İranlı Türk müzikçi Asef Arya da Türkiye’de dinleyicilerinin olduğunu aktararak, “Umarım en kısa vakitte İstanbul’da konserimiz olacak ve dinleyicilerimle müzikleri birlikte okuyacağız.” diye konuştu.
Parçalarının kelam ve müziğinin kendisine ilişkin olduğunu belirten Arya, “Bu beni memnun ediyor.” dedi.
İranlıların Türk müziğini sevdiğini vurgulayan Arya, “Gönülden dinliyor ve okuyorlar. İlyas Yalçıntaş’ı, Murat Boz’u dinliyorlar. Ben Murat Boz’u çok severim. Emrah, Mahsun, Özcan Deniz ve Türk müzikçileri dinliyoruz.” formunda konuştu
Pop sanatkarı Sohrab Pakzad ise İran’daki konser tipinin tamamlanmak üzere olduğunu belirterek, “Kanada ve Avustralya tiplerimiz var. Ayrıyeten Avrupa ve ABD tipleri var önümüzde. Dubai (BAE) ve Türkiye’de de konserlerimiz olacak.” bilgisini paylaştı.

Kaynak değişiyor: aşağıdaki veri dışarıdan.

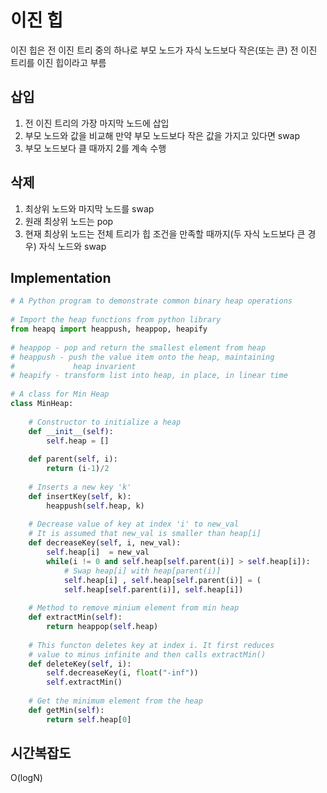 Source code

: # 이진 힙

이진 힙은 전 이진 트리 중의 하나로 부모 노드가 자식 노드보다 작은(또는 큰) 전 이진 트리를 이진 힙이라고 부름

## 삽입

1. 전 이진 트리의 가장 마지막 노드에 삽입
2. 부모 노드와 값을 비교해 만약 부모 노드보다 작은 값을 가지고 있다면 swap
3. 부모 노드보다 클 때까지 2를 계속 수행

## 삭제

1. 최상위 노드와 마지막 노드를 swap
2. 원래 최상위 노드는 pop
3. 현재 최상위 노드는 전체 트리가 힙 조건을 만족할 때까지(두 자식 노드보다 큰 경우) 자식 노드와 swap

## Implementation

```python
# A Python program to demonstrate common binary heap operations 
  
# Import the heap functions from python library 
from heapq import heappush, heappop, heapify  
  
# heappop - pop and return the smallest element from heap 
# heappush - push the value item onto the heap, maintaining 
#             heap invarient 
# heapify - transform list into heap, in place, in linear time 
  
# A class for Min Heap 
class MinHeap: 
      
    # Constructor to initialize a heap 
    def __init__(self): 
        self.heap = []  
  
    def parent(self, i): 
        return (i-1)/2
      
    # Inserts a new key 'k' 
    def insertKey(self, k): 
        heappush(self.heap, k)            
  
    # Decrease value of key at index 'i' to new_val 
    # It is assumed that new_val is smaller than heap[i] 
    def decreaseKey(self, i, new_val): 
        self.heap[i]  = new_val  
        while(i != 0 and self.heap[self.parent(i)] > self.heap[i]): 
            # Swap heap[i] with heap[parent(i)] 
            self.heap[i] , self.heap[self.parent(i)] = ( 
            self.heap[self.parent(i)], self.heap[i]) 
              
    # Method to remove minium element from min heap 
    def extractMin(self): 
        return heappop(self.heap) 
  
    # This functon deletes key at index i. It first reduces 
    # value to minus infinite and then calls extractMin() 
    def deleteKey(self, i): 
        self.decreaseKey(i, float("-inf")) 
        self.extractMin() 
  
    # Get the minimum element from the heap 
    def getMin(self): 
        return self.heap[0] 
```

## 시간복잡도

O(logN)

Pakzad yakın vakitte Türkiye’de konser vermek istediğini lisana getirerek, “Bir an evvel oraya gelmek ve dinleyicilerimle bir ortaya gelerek yakından görmek istiyorum.” dedi.
İranlı müzik organizatörü Milad Mahanrad da ülkeler ortasında farklı kültürel alanlarda bilhassa müzik alanında geçişler olduğuna değindi.
Mahanrad, “Biz birlikte çalıştığımız müzik yıldızları ile yurt dışı konserleri planlıyoruz. Bilhassa Türkiye’ye yönelik konserler düşünüyoruz. İran halkı Türkiye halkını çok seviyor. Kültürümüz birbirine çok yakın.” sözlerini kullandı.